(Data records)
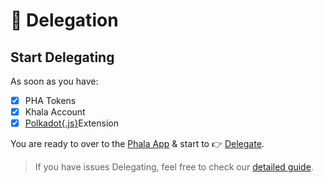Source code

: # 👐 Delegation

## Start Delegating <a href="#start-delegating" id="start-delegating"></a>

As soon as you have:

* [x] PHA Tokens
* [x] Khala Account
* [x] [Polkadot{.js}](https://polkadot.js.org/extension/)<img src="../../../.gitbook/assets/polkadot-js.svg" alt="" data-size="line">Extension

You are ready to over to the <img src="../../../.gitbook/assets/phala_logo.png" alt="" data-size="line">[Phala App](https://app.phala.network/) & start to 👉 [Delegate](https://app.phala.network/delegate/).

> If you have issues Delegating, feel free to check our [detailed guide](delegate-to-stakepool.md).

§ Task
Print only the lines running from the one with "[x] PHA Tokens" to the final line of the data above, each exactly as it appears.

§ Expected output
* [x] PHA Tokens
* [x] Khala Account
* [x] [Polkadot{.js}](https://polkadot.js.org/extension/)<img src="../../../.gitbook/assets/polkadot-js.svg" alt="" data-size="line">Extension

You are ready to over to the <img src="../../../.gitbook/assets/phala_logo.png" alt="" data-size="line">[Phala App](https://app.phala.network/) & start to 👉 [Delegate](https://app.phala.network/delegate/).

> If you have issues Delegating, feel free to check our [detailed guide](delegate-to-stakepool.md).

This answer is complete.